_Task instructions:_
Leave every picture out, and print the full listing again exactly.

##########

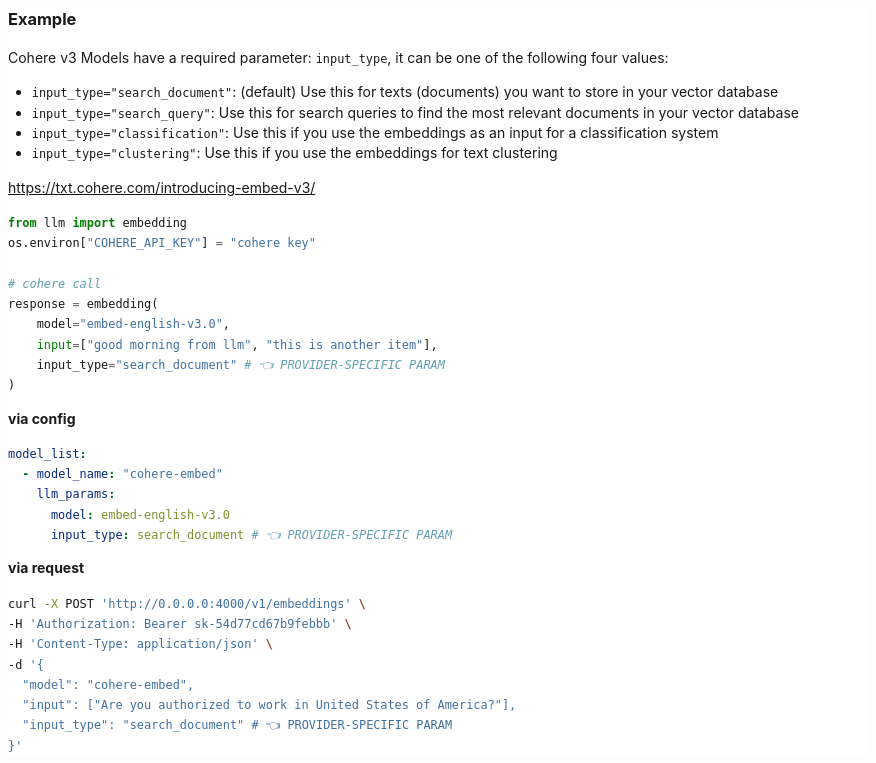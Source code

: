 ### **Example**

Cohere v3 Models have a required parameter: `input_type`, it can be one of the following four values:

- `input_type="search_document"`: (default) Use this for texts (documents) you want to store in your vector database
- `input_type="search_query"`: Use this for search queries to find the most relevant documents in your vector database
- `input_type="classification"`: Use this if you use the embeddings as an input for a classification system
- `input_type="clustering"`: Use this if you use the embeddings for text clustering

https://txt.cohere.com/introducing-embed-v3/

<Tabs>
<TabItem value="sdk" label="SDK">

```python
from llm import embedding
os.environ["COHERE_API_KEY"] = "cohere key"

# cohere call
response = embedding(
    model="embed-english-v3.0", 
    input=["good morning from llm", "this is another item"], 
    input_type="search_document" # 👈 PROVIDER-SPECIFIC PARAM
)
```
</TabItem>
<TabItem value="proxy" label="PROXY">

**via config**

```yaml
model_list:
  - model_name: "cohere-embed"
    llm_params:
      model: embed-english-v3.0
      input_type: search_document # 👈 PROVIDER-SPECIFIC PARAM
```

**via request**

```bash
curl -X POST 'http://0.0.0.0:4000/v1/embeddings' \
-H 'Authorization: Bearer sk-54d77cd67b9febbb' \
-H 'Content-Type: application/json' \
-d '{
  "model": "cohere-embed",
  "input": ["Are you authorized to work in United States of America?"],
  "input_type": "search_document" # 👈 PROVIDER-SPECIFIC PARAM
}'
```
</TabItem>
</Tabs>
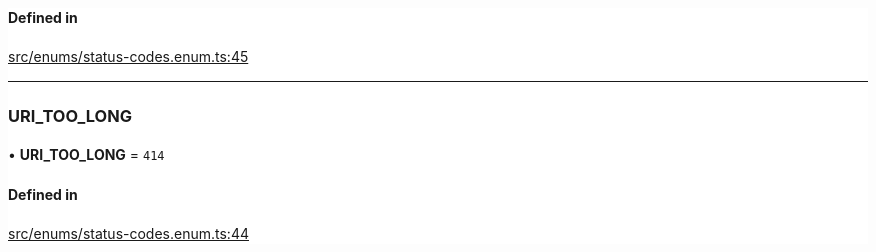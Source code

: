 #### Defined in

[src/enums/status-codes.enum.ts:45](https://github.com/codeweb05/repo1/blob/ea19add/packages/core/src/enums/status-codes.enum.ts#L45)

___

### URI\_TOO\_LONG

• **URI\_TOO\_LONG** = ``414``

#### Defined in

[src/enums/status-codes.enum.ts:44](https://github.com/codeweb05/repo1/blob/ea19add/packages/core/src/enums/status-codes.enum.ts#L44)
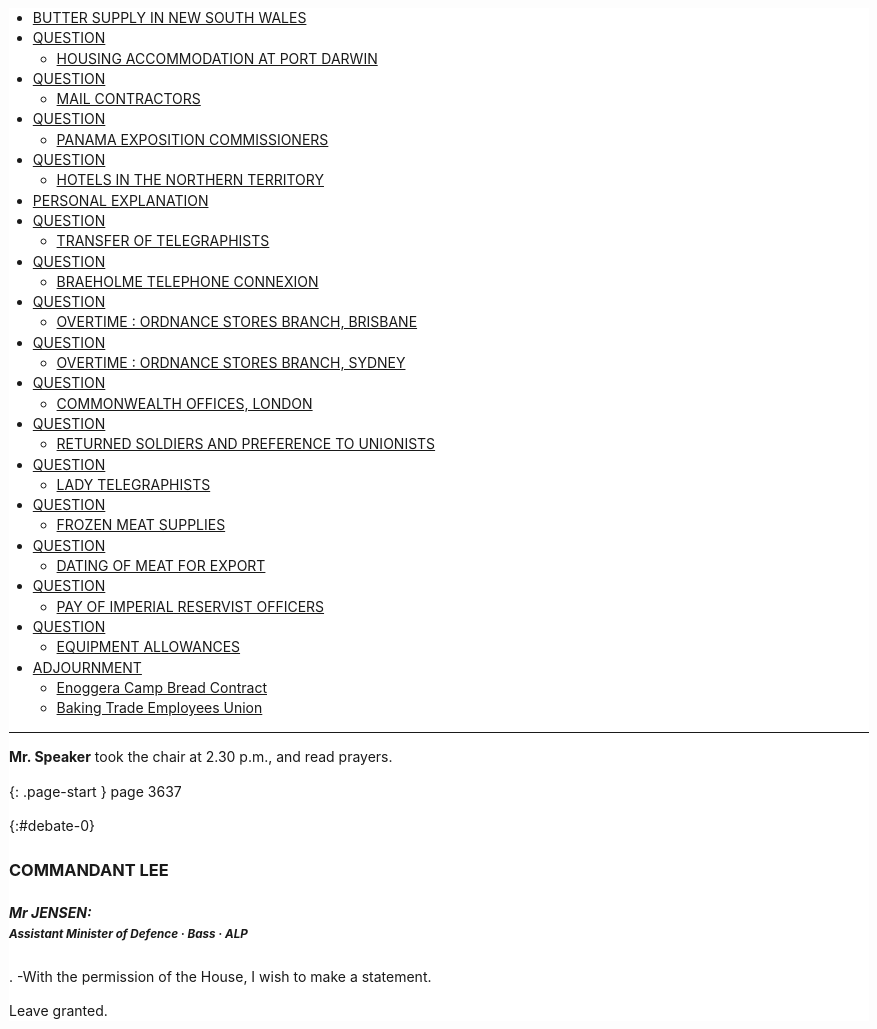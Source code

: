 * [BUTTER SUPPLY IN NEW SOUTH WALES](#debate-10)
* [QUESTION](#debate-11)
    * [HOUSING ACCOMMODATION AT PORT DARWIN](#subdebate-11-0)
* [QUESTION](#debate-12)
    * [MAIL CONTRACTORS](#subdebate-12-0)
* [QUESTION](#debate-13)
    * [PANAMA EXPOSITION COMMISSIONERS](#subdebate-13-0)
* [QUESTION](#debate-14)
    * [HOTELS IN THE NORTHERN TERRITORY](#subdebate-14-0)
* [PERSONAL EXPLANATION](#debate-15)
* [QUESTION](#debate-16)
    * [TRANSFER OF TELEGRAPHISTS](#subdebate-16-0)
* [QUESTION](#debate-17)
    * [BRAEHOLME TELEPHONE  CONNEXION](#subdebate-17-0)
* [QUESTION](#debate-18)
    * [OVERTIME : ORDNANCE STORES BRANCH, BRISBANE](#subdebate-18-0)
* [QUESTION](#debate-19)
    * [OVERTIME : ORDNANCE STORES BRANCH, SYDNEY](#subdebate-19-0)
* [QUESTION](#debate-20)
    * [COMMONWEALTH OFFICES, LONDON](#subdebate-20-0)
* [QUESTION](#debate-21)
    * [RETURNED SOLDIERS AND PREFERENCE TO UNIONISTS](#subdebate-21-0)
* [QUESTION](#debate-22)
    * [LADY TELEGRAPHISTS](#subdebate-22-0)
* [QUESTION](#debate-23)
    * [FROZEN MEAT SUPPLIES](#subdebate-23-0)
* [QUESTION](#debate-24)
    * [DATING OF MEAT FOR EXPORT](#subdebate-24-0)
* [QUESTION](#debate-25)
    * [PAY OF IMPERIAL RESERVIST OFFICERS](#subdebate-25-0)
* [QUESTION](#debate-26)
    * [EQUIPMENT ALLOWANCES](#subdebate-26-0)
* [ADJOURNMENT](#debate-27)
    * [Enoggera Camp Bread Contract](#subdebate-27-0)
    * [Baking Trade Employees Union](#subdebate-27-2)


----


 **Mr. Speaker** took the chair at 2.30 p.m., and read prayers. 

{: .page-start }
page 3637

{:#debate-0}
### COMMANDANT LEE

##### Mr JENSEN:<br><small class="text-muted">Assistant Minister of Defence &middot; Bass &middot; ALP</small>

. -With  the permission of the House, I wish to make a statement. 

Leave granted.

##########

_Output:_
Source code

: ### **Example**

Cohere v3 Models have a required parameter: `input_type`, it can be one of the following four values:

- `input_type="search_document"`: (default) Use this for texts (documents) you want to store in your vector database
- `input_type="search_query"`: Use this for search queries to find the most relevant documents in your vector database
- `input_type="classification"`: Use this if you use the embeddings as an input for a classification system
- `input_type="clustering"`: Use this if you use the embeddings for text clustering

https://txt.cohere.com/introducing-embed-v3/

<Tabs>
<TabItem value="sdk" label="SDK">

```python
from llm import embedding
os.environ["COHERE_API_KEY"] = "cohere key"

# cohere call
response = embedding(
    model="embed-english-v3.0", 
    input=["good morning from llm", "this is another item"], 
    input_type="search_document" # 👈 PROVIDER-SPECIFIC PARAM
)
```
</TabItem>
<TabItem value="proxy" label="PROXY">

**via config**

```yaml
model_list:
  - model_name: "cohere-embed"
    llm_params:
      model: embed-english-v3.0
      input_type: search_document # 👈 PROVIDER-SPECIFIC PARAM
```

**via request**

```bash
curl -X POST 'http://0.0.0.0:4000/v1/embeddings' \
-H 'Authorization: Bearer sk-54d77cd67b9febbb' \
-H 'Content-Type: application/json' \
-d '{
  "model": "cohere-embed",
  "input": ["Are you authorized to work in United States of America?"],
  "input_type": "search_document" # 👈 PROVIDER-SPECIFIC PARAM
}'
```
</TabItem>
</Tabs>
Source code

: #### Defined in

[src/enums/status-codes.enum.ts:45](https://github.com/codeweb05/repo1/blob/ea19add/packages/core/src/enums/status-codes.enum.ts#L45)

___

### URI\_TOO\_LONG

• **URI\_TOO\_LONG** = ``414``

#### Defined in

[src/enums/status-codes.enum.ts:44](https://github.com/codeweb05/repo1/blob/ea19add/packages/core/src/enums/status-codes.enum.ts#L44)
Source code

: * [BUTTER SUPPLY IN NEW SOUTH WALES](#debate-10)
* [QUESTION](#debate-11)
    * [HOUSING ACCOMMODATION AT PORT DARWIN](#subdebate-11-0)
* [QUESTION](#debate-12)
    * [MAIL CONTRACTORS](#subdebate-12-0)
* [QUESTION](#debate-13)
    * [PANAMA EXPOSITION COMMISSIONERS](#subdebate-13-0)
* [QUESTION](#debate-14)
    * [HOTELS IN THE NORTHERN TERRITORY](#subdebate-14-0)
* [PERSONAL EXPLANATION](#debate-15)
* [QUESTION](#debate-16)
    * [TRANSFER OF TELEGRAPHISTS](#subdebate-16-0)
* [QUESTION](#debate-17)
    * [BRAEHOLME TELEPHONE  CONNEXION](#subdebate-17-0)
* [QUESTION](#debate-18)
    * [OVERTIME : ORDNANCE STORES BRANCH, BRISBANE](#subdebate-18-0)
* [QUESTION](#debate-19)
    * [OVERTIME : ORDNANCE STORES BRANCH, SYDNEY](#subdebate-19-0)
* [QUESTION](#debate-20)
    * [COMMONWEALTH OFFICES, LONDON](#subdebate-20-0)
* [QUESTION](#debate-21)
    * [RETURNED SOLDIERS AND PREFERENCE TO UNIONISTS](#subdebate-21-0)
* [QUESTION](#debate-22)
    * [LADY TELEGRAPHISTS](#subdebate-22-0)
* [QUESTION](#debate-23)
    * [FROZEN MEAT SUPPLIES](#subdebate-23-0)
* [QUESTION](#debate-24)
    * [DATING OF MEAT FOR EXPORT](#subdebate-24-0)
* [QUESTION](#debate-25)
    * [PAY OF IMPERIAL RESERVIST OFFICERS](#subdebate-25-0)
* [QUESTION](#debate-26)
    * [EQUIPMENT ALLOWANCES](#subdebate-26-0)
* [ADJOURNMENT](#debate-27)
    * [Enoggera Camp Bread Contract](#subdebate-27-0)
    * [Baking Trade Employees Union](#subdebate-27-2)


----


 **Mr. Speaker** took the chair at 2.30 p.m., and read prayers. 

{: .page-start }
page 3637

{:#debate-0}
### COMMANDANT LEE

##### Mr JENSEN:<br><small class="text-muted">Assistant Minister of Defence &middot; Bass &middot; ALP</small>

. -With  the permission of the House, I wish to make a statement. 

Leave granted.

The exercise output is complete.